Exercise brief: Restate word for word the lines of the entries below, starting with the line that holds "babel-loader: a Webpack" and ending with the line that holds "4. 在时间上，如果是推理，", and no others.

Data for analysis:
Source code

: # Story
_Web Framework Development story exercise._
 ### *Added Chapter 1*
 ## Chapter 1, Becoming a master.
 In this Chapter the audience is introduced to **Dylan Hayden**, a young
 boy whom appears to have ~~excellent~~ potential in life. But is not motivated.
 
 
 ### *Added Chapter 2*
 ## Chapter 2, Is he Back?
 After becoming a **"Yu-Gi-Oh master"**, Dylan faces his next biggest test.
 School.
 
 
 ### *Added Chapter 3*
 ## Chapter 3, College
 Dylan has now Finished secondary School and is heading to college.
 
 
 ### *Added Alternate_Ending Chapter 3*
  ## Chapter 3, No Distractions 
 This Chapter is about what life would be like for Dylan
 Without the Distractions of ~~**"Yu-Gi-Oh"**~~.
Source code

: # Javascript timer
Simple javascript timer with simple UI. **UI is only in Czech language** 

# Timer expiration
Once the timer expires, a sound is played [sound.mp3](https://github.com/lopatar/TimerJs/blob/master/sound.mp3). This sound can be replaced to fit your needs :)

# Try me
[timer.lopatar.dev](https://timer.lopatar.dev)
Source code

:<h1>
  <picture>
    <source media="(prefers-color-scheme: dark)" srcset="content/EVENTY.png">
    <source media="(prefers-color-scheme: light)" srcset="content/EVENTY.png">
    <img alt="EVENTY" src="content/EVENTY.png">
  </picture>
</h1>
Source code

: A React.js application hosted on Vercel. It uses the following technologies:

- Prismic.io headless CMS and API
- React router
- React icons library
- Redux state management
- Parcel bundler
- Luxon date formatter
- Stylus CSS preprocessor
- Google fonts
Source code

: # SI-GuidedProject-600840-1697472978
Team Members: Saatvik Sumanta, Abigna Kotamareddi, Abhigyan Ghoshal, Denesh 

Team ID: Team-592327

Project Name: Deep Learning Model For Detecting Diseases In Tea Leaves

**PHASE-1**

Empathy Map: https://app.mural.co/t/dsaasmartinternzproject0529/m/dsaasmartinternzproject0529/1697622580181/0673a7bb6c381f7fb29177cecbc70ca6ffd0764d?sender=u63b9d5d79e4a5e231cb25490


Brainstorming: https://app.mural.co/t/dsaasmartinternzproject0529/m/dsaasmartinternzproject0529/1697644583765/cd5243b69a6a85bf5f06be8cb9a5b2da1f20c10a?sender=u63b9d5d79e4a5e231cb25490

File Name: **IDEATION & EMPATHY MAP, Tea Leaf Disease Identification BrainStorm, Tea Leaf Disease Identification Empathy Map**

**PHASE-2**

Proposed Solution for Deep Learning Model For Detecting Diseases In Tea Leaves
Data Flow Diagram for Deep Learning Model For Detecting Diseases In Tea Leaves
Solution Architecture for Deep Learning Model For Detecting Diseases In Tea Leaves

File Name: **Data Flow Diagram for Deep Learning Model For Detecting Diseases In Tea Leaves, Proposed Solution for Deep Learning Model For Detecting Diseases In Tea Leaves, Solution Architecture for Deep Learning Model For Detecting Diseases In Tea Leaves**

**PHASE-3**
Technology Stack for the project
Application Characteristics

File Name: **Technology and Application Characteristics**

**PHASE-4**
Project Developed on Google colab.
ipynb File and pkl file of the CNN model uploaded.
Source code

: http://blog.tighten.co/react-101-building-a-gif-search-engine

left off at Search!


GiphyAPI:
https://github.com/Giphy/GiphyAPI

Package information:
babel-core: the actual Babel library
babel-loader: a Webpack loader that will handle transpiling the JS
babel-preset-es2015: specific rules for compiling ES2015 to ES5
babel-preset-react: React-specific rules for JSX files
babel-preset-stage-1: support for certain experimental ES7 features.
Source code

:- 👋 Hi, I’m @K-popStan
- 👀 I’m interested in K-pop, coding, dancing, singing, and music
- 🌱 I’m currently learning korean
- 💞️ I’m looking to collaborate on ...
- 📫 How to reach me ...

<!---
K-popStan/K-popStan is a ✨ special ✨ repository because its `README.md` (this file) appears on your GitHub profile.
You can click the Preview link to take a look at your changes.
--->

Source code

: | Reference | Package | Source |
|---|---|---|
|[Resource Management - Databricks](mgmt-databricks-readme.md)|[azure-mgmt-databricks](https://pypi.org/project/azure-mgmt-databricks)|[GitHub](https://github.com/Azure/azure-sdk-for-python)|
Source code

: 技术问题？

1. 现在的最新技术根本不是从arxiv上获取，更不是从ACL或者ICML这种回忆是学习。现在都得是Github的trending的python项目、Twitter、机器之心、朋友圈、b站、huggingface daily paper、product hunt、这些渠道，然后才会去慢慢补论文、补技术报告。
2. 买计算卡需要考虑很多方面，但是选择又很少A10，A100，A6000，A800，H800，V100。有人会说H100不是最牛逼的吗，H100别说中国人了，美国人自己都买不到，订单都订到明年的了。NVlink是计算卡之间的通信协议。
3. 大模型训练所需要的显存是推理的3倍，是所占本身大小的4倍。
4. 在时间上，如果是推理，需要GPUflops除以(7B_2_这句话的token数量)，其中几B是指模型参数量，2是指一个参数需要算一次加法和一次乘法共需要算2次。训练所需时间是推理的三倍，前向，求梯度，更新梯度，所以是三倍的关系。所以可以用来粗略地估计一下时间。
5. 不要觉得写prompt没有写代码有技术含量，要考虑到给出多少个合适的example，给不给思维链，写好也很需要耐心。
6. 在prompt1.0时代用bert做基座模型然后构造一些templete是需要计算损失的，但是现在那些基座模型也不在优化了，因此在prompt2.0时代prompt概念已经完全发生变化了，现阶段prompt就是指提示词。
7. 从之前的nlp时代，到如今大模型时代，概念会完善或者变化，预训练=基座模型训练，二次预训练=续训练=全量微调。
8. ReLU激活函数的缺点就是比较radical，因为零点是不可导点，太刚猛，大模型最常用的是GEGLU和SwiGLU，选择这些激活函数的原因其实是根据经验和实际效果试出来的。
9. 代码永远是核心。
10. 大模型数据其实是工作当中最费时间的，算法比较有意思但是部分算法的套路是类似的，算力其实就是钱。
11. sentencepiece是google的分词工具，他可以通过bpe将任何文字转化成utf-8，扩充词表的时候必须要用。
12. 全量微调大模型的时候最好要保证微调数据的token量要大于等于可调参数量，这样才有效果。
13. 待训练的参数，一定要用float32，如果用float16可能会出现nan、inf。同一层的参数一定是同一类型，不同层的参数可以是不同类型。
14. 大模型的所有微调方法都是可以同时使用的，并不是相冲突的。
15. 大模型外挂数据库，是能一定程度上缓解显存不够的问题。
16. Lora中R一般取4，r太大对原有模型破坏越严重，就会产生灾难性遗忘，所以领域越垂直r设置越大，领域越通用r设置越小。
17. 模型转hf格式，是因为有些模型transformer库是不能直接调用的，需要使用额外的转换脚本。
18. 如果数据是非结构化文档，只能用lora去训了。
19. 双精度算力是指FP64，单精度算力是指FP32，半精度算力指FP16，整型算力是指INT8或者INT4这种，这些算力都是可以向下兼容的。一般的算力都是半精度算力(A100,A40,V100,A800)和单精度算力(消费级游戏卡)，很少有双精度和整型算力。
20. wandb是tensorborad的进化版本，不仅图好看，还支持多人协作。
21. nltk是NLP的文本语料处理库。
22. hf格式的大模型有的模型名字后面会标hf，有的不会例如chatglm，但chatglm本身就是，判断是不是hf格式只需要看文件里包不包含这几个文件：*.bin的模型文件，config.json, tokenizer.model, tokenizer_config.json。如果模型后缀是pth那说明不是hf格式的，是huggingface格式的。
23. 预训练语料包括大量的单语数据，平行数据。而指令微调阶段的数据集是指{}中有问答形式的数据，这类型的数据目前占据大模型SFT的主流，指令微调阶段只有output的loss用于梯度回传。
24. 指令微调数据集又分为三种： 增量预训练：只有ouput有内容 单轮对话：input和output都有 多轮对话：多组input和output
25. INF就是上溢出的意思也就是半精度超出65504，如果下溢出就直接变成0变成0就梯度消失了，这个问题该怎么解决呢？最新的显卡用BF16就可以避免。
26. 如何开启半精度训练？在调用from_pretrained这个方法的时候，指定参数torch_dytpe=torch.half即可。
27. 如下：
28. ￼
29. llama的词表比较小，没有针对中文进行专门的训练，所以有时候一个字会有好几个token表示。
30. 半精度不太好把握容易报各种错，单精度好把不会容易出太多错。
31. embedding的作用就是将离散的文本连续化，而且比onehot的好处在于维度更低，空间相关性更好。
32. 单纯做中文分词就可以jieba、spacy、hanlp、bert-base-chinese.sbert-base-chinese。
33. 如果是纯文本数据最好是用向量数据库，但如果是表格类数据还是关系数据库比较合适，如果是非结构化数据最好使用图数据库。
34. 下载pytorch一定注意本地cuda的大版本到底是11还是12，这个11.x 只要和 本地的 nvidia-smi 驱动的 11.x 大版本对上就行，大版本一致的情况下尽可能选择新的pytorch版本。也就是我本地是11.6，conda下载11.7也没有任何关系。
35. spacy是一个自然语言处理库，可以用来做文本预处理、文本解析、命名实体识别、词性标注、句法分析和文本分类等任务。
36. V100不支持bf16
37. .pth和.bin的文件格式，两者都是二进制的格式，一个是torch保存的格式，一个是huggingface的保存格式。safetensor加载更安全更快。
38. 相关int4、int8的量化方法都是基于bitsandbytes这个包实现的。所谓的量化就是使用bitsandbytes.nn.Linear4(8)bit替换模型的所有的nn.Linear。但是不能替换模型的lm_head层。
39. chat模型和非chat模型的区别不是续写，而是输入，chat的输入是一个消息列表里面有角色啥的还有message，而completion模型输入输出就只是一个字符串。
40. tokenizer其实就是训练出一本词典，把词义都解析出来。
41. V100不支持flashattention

Response box:
babel-loader: a Webpack loader that will handle transpiling the JS
babel-preset-es2015: specific rules for compiling ES2015 to ES5
babel-preset-react: React-specific rules for JSX files
babel-preset-stage-1: support for certain experimental ES7 features.
Source code

:- 👋 Hi, I’m @K-popStan
- 👀 I’m interested in K-pop, coding, dancing, singing, and music
- 🌱 I’m currently learning korean
- 💞️ I’m looking to collaborate on ...
- 📫 How to reach me ...

<!---
K-popStan/K-popStan is a ✨ special ✨ repository because its `README.md` (this file) appears on your GitHub profile.
You can click the Preview link to take a look at your changes.
--->

Source code

: | Reference | Package | Source |
|---|---|---|
|[Resource Management - Databricks](mgmt-databricks-readme.md)|[azure-mgmt-databricks](https://pypi.org/project/azure-mgmt-databricks)|[GitHub](https://github.com/Azure/azure-sdk-for-python)|
Source code

: 技术问题？

1. 现在的最新技术根本不是从arxiv上获取，更不是从ACL或者ICML这种回忆是学习。现在都得是Github的trending的python项目、Twitter、机器之心、朋友圈、b站、huggingface daily paper、product hunt、这些渠道，然后才会去慢慢补论文、补技术报告。
2. 买计算卡需要考虑很多方面，但是选择又很少A10，A100，A6000，A800，H800，V100。有人会说H100不是最牛逼的吗，H100别说中国人了，美国人自己都买不到，订单都订到明年的了。NVlink是计算卡之间的通信协议。
3. 大模型训练所需要的显存是推理的3倍，是所占本身大小的4倍。
4. 在时间上，如果是推理，需要GPUflops除以(7B_2_这句话的token数量)，其中几B是指模型参数量，2是指一个参数需要算一次加法和一次乘法共需要算2次。训练所需时间是推理的三倍，前向，求梯度，更新梯度，所以是三倍的关系。所以可以用来粗略地估计一下时间。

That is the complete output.